No more missed slots (during epoch) after changing one setting

Should the ‘+RTS -N -RTS’ not be set before the …run? Means “cardano-node +RTS -N -RTS run …”

I run it this way and it works!

1 Like

@mini1pool
It doesn’t really matter.
+RTS signals to the runtime that this is the start of the rts options.
-RTS signals the end of the rts options array.
In theory, you should be able to stick it anywhere as long as you wrap it around with +RTS and -RTS
But, saying that, when I was testing, setting it before the run errored out for me for some reason. I don’t know why. Setting it after the run worked.
Go figure…

1 Like

Not sure if it’s related but we recently went through a similar issue with missed slots, which we solved by increasing cpu. We believe it to be caused by io_wait during the node taking ledger snapshots. Missed slots correspond to snapshot taking in logs.

Issue is on github.

so during epoch switch right? You were able to totally avoid missing slots during the first 5 min of the epoch by increasing cpu? Can you explain a bit more please?
And the github issue says it will be looked at after alonzo
Could you please share the github issue link?

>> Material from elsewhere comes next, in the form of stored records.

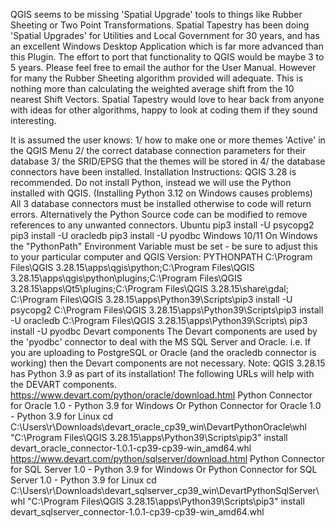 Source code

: QGIS seems to be missing 'Spatial Upgrade' tools to things like Rubber Sheeting or Two Point Transformations.
Spatial Tapestry has been doing 'Spatial Upgrades' for Utilities and Local Government for 30 years, and has an excellent Windows Desktop Application which is far more advanced than this Plugin. The effort to port that functionality to QGIS would be maybe 3 to 5 years. Please feel free to email the author for the User Manual.
However for many the Rubber Sheeting algorithm provided will adequate. This is nothing more than calculating the weighted average shift from the 10 nearest Shift Vectors.
Spatial Tapestry would love to hear back from anyone with ideas for other algorithms, happy to look at coding them if they sound interesting.


It is assumed the user knows: 
1/ how to make one or more themes 'Active' in the QGIS Menu 
2/ the correct database connection parameters for their database 
3/ the SRID/EPSG that the themes will be stored in 
4/ the database connectors have been installed.
Installation Instructions:
QGIS 3.28 is recommended. 
Do not install Python, instead we will use the Python installed with QGIS. (Installing Python 3.12 on Windows causes problems)
All 3 database connectors must be installed otherwise to code will return errors. Alternatively the Python Source code can be modified to remove references to any unwanted connectors.
Ubuntu pip3 install -U psycopg2 pip3 install -U oracledb pip3 install -U pyodbc
Windows 10/11 On Windows the "PythonPath" Environment Variable must be set - be sure to adjust this to your particular computer and QGIS Version: PYTHONPATH C:\Program Files\QGIS 3.28.15\apps\qgis\python;C:\Program Files\QGIS 3.28.15\apps\qgis\python\plugins;C:\Program Files\QGIS 3.28.15\apps\Qt5\plugins;C:\Program Files\QGIS 3.28.15\share\gdal;
C:\Program Files\QGIS 3.28.15\apps\Python39\Scripts\pip3 install -U psycopg2 C:\Program Files\QGIS 3.28.15\apps\Python39\Scripts\pip3 install -U oracledb C:\Program Files\QGIS 3.28.15\apps\Python39\Scripts\ pip3 install -U pyodbc
Devart components
The Devart components are used by the 'pyodbc' connector to deal with the MS SQL Server and Oracle. i.e. If you are uploading to PostgreSQL or Oracle (and the oracledb connector is working) then the Devart components are not necessary. Note: QGIS 3.28.15 has Python 3.9 as part of its installation!
The following URLs will help with the DEVART components.
https://www.devart.com/python/oracle/download.html
Python Connector for Oracle 1.0 - Python 3.9 for Windows
Or
Python Connector for Oracle 1.0 - Python 3.9 for Linux
cd C:\Users\r\Downloads\devart_oracle_cp39_win\DevartPythonOracle\whl
"C:\Program Files\QGIS 3.28.15\apps\Python39\Scripts\pip3" install devart_oracle_connector-1.0.1-cp39-cp39-win_amd64.whl
https://www.devart.com/python/sqlserver/download.html
Python Connector for SQL Server 1.0 - Python 3.9 for Windows
Or
Python Connector for SQL Server 1.0 - Python 3.9 for Linux
cd C:\Users\r\Downloads\devart_sqlserver_cp39_win\DevartPythonSqlServer\whl
"C:\Program Files\QGIS 3.28.15\apps\Python39\Scripts\pip3" install devart_sqlserver_connector-1.0.1-cp39-cp39-win_amd64.whl
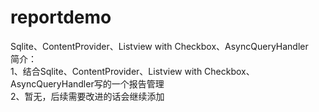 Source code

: # reportdemo
Sqlite、ContentProvider、Listview with Checkbox、AsyncQueryHandler  
简介：  
  1、结合Sqlite、ContentProvider、Listview with Checkbox、AsyncQueryHandler写的一个报告管理  
  2、暂无，后续需要改进的话会继续添加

Yes, looks like it. But we need to phrase it differently otherwise the solution might not be understood correctly. Just increasing the CPUs doesn’t cut it. Haskell will still use only one by default no matter how many physical CPUs you have. You actually need to get the binary to use the available cores. Setting RTS finally did it for me.

I can confirm that after setting the RTS core options, I have no more missing slots during the epoch and only 62 missed slots during the epoch change.

For Coincashew setup you will want to make the change in your script startBlockProducingNode.sh

vi or favorite editor startBlockProducingNode.sh
cardano-node +RTS -N4 -RTS run --Topology ${TOPOLOGY}…

then restart the service
sudo systemctl restart cardano-node

3 Likes

I took second snaphots of the 8 core BP 4 dedicated to cardano usage during the epoch change when I was missing blocks

Started 09:45:51 - 09:47:27 UTC

Happy to share the logs with you but there was no %iowait during this period. Question though you mentioned ledger snpashots that you saw on the logs of snapshot taking. What logs were you viewing?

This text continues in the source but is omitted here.